WHAT TO DO - Repeat the stretch of entries below from the line with "better visual feedback." through the line with "3. git push". Include both ends and add nothing.

SUPPLIED MATERIAL -
★ ★ ★ ★

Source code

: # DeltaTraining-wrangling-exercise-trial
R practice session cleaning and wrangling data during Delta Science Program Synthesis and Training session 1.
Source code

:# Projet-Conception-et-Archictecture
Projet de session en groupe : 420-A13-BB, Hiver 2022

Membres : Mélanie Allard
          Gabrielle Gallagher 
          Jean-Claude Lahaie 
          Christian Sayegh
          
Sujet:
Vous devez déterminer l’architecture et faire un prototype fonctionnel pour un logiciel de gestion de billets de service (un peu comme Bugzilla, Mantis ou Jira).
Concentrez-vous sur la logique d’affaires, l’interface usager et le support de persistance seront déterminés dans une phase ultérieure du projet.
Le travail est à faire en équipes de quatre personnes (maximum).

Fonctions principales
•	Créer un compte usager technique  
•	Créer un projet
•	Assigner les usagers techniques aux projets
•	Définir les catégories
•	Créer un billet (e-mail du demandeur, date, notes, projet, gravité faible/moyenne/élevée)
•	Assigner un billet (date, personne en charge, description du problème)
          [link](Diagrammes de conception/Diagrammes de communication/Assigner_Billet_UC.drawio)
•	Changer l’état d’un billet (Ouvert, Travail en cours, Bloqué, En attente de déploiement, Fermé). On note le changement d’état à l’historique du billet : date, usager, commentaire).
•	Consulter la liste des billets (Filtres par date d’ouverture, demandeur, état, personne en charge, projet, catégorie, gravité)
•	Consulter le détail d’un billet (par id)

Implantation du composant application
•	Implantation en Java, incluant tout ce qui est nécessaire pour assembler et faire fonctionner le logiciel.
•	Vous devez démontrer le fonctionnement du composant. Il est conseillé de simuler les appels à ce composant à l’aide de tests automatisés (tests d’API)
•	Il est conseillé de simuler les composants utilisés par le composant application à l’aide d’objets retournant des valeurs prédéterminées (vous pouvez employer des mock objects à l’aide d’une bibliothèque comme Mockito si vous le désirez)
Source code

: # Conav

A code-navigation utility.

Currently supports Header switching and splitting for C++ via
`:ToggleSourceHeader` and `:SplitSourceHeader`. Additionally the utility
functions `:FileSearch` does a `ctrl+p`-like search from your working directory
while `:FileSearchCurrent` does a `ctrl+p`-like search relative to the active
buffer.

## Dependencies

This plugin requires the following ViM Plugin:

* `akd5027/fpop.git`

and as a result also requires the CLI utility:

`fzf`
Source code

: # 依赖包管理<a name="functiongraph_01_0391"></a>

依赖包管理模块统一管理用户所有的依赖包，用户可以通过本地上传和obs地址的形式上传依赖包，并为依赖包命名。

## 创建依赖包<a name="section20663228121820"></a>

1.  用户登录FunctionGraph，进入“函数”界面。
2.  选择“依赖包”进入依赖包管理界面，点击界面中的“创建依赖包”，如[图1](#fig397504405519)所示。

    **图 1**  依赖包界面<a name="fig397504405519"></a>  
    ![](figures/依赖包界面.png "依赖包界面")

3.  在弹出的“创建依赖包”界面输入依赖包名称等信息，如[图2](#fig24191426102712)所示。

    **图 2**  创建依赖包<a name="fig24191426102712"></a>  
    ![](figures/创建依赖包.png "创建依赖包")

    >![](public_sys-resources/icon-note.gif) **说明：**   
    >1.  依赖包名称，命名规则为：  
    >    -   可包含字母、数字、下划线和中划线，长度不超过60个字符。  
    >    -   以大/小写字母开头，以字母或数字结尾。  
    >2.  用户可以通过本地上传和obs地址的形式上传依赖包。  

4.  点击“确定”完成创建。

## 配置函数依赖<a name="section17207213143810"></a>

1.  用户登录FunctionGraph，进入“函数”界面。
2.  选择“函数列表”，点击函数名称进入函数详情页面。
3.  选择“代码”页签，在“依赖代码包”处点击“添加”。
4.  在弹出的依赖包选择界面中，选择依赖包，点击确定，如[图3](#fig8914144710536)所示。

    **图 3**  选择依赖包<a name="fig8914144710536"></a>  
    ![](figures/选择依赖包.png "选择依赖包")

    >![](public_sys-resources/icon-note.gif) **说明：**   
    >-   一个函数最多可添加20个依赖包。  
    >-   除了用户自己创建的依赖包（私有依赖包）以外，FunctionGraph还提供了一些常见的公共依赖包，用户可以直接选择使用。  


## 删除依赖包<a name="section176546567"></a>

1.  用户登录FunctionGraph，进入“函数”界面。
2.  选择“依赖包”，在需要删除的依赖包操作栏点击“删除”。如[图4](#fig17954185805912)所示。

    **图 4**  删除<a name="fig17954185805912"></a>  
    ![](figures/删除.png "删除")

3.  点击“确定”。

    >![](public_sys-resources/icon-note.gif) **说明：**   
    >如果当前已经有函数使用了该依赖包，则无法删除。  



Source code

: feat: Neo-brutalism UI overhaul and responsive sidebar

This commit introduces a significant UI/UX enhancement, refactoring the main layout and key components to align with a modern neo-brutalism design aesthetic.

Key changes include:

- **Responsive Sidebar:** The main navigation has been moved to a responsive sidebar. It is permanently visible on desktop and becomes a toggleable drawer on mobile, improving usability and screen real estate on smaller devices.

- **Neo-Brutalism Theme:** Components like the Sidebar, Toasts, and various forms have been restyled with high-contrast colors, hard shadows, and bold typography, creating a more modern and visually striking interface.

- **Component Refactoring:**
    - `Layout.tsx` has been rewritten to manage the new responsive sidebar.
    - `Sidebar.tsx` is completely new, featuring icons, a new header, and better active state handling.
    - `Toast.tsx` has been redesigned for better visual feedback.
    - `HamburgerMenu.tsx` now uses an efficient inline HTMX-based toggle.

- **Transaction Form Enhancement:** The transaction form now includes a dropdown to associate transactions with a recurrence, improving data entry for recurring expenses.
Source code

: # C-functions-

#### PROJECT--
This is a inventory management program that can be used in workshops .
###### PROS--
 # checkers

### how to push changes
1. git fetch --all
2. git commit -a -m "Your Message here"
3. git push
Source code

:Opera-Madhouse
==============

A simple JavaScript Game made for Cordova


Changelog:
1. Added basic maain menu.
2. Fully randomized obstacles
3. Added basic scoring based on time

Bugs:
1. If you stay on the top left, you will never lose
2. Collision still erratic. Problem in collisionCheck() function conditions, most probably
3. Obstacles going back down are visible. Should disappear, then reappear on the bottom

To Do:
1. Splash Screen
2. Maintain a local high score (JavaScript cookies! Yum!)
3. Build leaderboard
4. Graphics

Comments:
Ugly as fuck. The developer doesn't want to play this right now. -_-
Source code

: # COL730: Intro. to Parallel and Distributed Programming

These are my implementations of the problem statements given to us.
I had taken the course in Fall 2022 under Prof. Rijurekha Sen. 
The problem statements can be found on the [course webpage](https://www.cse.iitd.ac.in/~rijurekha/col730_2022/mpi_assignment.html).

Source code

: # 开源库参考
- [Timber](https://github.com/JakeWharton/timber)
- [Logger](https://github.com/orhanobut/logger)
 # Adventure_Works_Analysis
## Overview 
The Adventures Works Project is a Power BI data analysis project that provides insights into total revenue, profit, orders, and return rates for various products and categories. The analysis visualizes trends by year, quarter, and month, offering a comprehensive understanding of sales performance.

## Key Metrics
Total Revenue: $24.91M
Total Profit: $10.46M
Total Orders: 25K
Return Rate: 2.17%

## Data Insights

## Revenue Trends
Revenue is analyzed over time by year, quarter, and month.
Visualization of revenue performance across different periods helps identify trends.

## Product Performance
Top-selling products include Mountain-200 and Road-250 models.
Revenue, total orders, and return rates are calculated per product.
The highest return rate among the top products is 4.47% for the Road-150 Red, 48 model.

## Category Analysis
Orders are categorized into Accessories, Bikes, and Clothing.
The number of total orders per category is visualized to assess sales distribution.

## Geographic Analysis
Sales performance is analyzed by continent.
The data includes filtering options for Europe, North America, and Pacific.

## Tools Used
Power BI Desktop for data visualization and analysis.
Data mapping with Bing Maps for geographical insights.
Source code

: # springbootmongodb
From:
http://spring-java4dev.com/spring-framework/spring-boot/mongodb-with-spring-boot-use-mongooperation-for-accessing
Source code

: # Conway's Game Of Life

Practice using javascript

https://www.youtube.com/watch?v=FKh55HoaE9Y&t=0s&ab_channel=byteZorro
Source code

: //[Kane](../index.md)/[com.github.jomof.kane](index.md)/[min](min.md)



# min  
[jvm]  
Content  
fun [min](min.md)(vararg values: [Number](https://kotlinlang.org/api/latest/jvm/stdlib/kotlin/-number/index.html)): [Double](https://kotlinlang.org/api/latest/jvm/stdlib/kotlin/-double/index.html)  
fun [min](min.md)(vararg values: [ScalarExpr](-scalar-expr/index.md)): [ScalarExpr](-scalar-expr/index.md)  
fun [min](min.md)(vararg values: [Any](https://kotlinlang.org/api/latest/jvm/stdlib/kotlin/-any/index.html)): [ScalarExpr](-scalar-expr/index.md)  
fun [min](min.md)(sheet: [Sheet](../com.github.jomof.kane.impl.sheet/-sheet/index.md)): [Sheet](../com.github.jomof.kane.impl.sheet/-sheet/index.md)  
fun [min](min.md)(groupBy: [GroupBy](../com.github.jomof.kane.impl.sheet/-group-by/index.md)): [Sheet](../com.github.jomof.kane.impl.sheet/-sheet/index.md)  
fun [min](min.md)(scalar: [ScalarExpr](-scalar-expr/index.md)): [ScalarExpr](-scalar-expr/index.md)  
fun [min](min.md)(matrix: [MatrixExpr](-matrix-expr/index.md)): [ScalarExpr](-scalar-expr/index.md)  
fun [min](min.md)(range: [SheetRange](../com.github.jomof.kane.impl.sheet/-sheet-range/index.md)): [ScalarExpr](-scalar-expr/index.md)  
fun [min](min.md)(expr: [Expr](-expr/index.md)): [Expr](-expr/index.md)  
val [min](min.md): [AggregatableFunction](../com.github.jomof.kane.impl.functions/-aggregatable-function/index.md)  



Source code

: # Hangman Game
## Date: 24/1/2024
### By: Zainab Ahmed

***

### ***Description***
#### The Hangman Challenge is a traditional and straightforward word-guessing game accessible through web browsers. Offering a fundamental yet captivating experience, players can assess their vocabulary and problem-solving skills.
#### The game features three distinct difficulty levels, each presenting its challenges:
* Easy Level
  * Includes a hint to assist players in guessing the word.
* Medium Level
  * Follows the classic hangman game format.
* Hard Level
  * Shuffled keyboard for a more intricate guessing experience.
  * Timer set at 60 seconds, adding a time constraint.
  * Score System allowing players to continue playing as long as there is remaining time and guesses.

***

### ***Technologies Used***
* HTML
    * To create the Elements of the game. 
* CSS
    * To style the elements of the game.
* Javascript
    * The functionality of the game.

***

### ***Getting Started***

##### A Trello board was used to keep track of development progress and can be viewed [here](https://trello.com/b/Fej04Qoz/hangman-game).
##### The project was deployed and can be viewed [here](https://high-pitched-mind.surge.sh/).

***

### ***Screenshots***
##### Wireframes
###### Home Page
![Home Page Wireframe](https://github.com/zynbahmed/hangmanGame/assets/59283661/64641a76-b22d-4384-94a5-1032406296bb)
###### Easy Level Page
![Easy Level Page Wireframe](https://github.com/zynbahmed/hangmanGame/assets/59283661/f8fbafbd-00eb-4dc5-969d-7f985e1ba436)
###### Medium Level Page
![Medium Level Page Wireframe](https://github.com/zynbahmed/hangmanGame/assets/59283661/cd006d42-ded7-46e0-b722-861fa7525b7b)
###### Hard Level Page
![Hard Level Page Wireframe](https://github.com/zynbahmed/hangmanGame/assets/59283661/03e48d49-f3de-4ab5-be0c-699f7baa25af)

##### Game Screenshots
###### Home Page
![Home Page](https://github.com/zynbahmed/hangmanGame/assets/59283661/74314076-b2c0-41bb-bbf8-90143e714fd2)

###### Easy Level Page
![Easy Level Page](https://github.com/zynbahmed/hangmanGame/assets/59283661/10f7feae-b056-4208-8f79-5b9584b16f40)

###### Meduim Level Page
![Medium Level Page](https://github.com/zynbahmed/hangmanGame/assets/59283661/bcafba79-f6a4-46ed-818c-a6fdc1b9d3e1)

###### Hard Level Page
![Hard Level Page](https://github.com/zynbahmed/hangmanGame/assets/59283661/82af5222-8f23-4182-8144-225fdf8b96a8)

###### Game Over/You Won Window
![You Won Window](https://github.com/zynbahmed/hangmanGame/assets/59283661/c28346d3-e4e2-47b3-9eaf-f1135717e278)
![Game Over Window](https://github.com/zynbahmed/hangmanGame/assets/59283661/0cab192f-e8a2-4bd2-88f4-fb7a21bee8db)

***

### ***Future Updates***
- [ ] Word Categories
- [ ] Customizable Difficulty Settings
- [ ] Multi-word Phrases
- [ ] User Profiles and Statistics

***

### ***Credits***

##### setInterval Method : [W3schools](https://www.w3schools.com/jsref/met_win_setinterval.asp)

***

★ ★ ★ ★

RESPONSE -
    - `Toast.tsx` has been redesigned for better visual feedback.
    - `HamburgerMenu.tsx` now uses an efficient inline HTMX-based toggle.

- **Transaction Form Enhancement:** The transaction form now includes a dropdown to associate transactions with a recurrence, improving data entry for recurring expenses.
Source code

: # C-functions-

#### PROJECT--
This is a inventory management program that can be used in workshops .
###### PROS--
 # checkers

### how to push changes
1. git fetch --all
2. git commit -a -m "Your Message here"
3. git push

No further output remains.